Fujifilm’in baskı kimyasalları konusunda çok geniş bir tecrübesi var. Fujifilm bu birikimini dünyanın önemli baskı kimyasalları üreticilerini bünyesine katarak sağladı. Fujifilm Avrupa’ya geldiğinde 1905 yılında kurulmuş, dünyanın en eski baskı kimyasalları üreticisi Hunt firmasını satın aldı. Ardından Amerika’da Anchor’un alınması, Fujifilm’in baskı kimyasalları alaındaki temellerini oluşturdu. Belçika’daki tanınmış Solco firması daha sonra Fujifilm’e katıldı. Uzak Doğu’ya hakim olan DS firması da satın alındı. Fujifilm’in Belçika’da iki, Almanya’da bir kimyasal fabrikası var.
Bu markaların satın alınmasından sonra Fujifilm Pressmax markasını yarattı ve bu marka altında hazne suları, solventler, laklar, tutkallar, silikonlar, püskürtme tozları ve yardımcı kimyasalları çok geniş bir yelpazede kullanıma sunuyor.

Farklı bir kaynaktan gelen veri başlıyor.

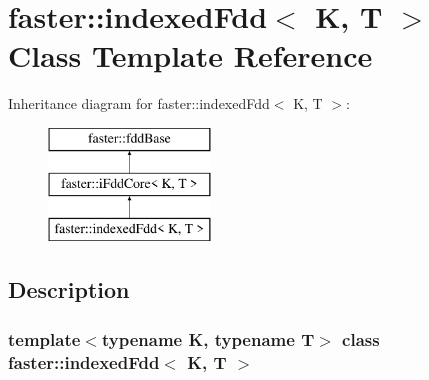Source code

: \hypertarget{classfaster_1_1indexedFdd}{}\section{faster\+:\+:indexed\+Fdd$<$ K, T $>$ Class Template Reference}
\label{classfaster_1_1indexedFdd}
Inheritance diagram for faster\+:\+:indexed\+Fdd$<$ K, T $>$\+:\begin{figure}[H]
\begin{center}
\leavevmode
\includegraphics[height=3.000000cm]{classfaster_1_1indexedFdd}
\end{center}
\end{figure}


\subsection{Description}
\subsubsection*{template$<$typename K, typename T$>$\newline
class faster\+::indexed\+Fdd$<$ K, T $>$}

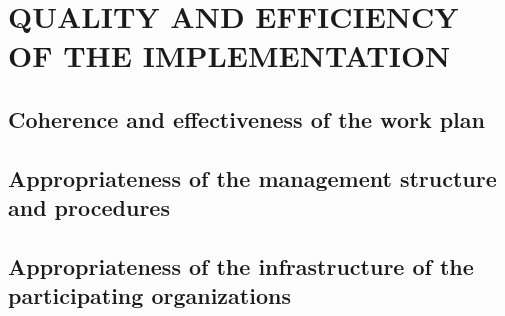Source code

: \documentclass[11pt,a4paper]{article}
\begin{document}
\section{QUALITY AND EFFICIENCY OF THE IMPLEMENTATION}
%
\subsection{Coherence and effectiveness of the work plan}
\label{sec:coherence}

%

\processdelayedfloats
\FloatBarrier

\subsection{Appropriateness of the management structure and procedures}

\processdelayedfloats
%
\subsection{Appropriateness of the infrastructure of the participating organizations}

\processdelayedfloats

\FloatBarrier
%
%
\clearpage


%
%
\end{document}
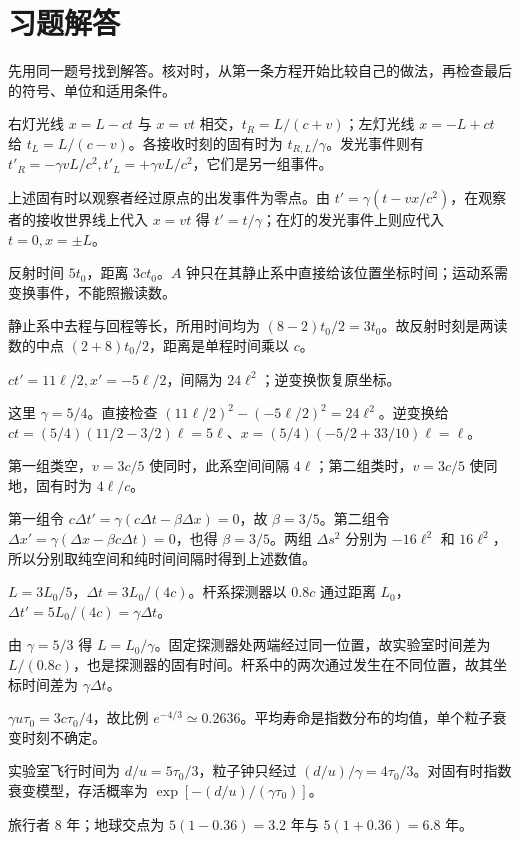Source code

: \section*{习题解答}
先用同一题号找到解答。核对时，从第一条方程开始比较自己的做法，再检查最后的符号、单位和适用条件。
\begin{bookexercises}
\item 右灯光线 $x=L-ct$ 与 $x=vt$ 相交，$t_R=L/(c+v)$；左灯光线 $x=-L+ct$ 给 $t_L=L/(c-v)$。各接收时刻的固有时为 $t_{R,L}/\gamma$。发光事件则有 $t'_R=-\gamma vL/c^2,t'_L=+\gamma vL/c^2$，它们是另一组事件。

上述固有时以观察者经过原点的出发事件为零点。由 $t'=\gamma(t-vx/c^2)$，在观察者的接收世界线上代入 $x=vt$ 得 $t'=t/\gamma$；在灯的发光事件上则应代入 $t=0,x=\pm L$。
\item 反射时间 $5t_0$，距离 $3ct_0$。$A$ 钟只在其静止系中直接给该位置坐标时间；运动系需变换事件，不能照搬读数。

静止系中去程与回程等长，所用时间均为 $(8-2)t_0/2=3t_0$。故反射时刻是两读数的中点 $(2+8)t_0/2$，距离是单程时间乘以 $c$。
\item $ct'=11\ell/2,x'=-5\ell/2$，间隔为 $24\ell^2$；逆变换恢复原坐标。

这里 $\gamma=5/4$。直接检查 $(11\ell/2)^2-(-5\ell/2)^2=24\ell^2$。逆变换给 $ct=(5/4)(11/2-3/2)\ell=5\ell$、$x=(5/4)(-5/2+33/10)\ell=\ell$。
\item 第一组类空，$v=3c/5$ 使同时，此系空间间隔 $4\ell$；第二组类时，$v=3c/5$ 使同地，固有时为 $4\ell/c$。

第一组令 $c\Delta t'=\gamma(c\Delta t-\beta\Delta x)=0$，故 $\beta=3/5$。第二组令 $\Delta x'=\gamma(\Delta x-\beta c\Delta t)=0$，也得 $\beta=3/5$。两组 $\Delta s^2$ 分别为 $-16\ell^2$ 和 $16\ell^2$，所以分别取纯空间和纯时间间隔时得到上述数值。
\item $L=3L_0/5$，$\Delta t=3L_0/(4c)$。杆系探测器以 $0.8c$ 通过距离 $L_0$，$\Delta t'=5L_0/(4c)=\gamma\Delta t$。

由 $\gamma=5/3$ 得 $L=L_0/\gamma$。固定探测器处两端经过同一位置，故实验室时间差为 $L/(0.8c)$，也是探测器的固有时间。杆系中的两次通过发生在不同位置，故其坐标时间差为 $\gamma\Delta t$。
\item $\gamma u\tau_0=3c\tau_0/4$，故比例 $e^{-4/3}\simeq0.2636$。平均寿命是指数分布的均值，单个粒子衰变时刻不确定。

实验室飞行时间为 $d/u=5\tau_0/3$，粒子钟只经过 $(d/u)/\gamma=4\tau_0/3$。对固有时指数衰变模型，存活概率为 $\exp[-(d/u)/(\gamma\tau_0)]$。
\item 旅行者 $8$ 年；地球交点为 $5(1-0.36)=3.2$ 年与 $5(1+0.36)=6.8$ 年。


\end{bookexercises}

“Pressmax baskı kimyasalları mükemmel baskı performansını garanti ediyor” diyen Özyıldırım, ekliyor. “Fogra ve başlıca makine üreticilerince onaylanmış ürünler, Fujifilm’in ‘olmazsa olmaz’ı. Belçika’daki ekibimizle sürekli bağlantımız var ve ihtiyacınız varsa, her türlü teknik desteği veriyoruz. Eğitim ve uygulama desteği veriyoruz. Çok geniş bir ürün yelpazemiz var ve herkesin ihtiyacına, baskı sistemine göre ürün sunabiliyoruz. Ofset baskının her bölümü için ürünlerimiz var. Üretim koşulları, alkollü, alkolsüz baskı, gıdaya uygunluk vb. birçok faktörü göz önünde tutarak kimyasal öneriyoruz.”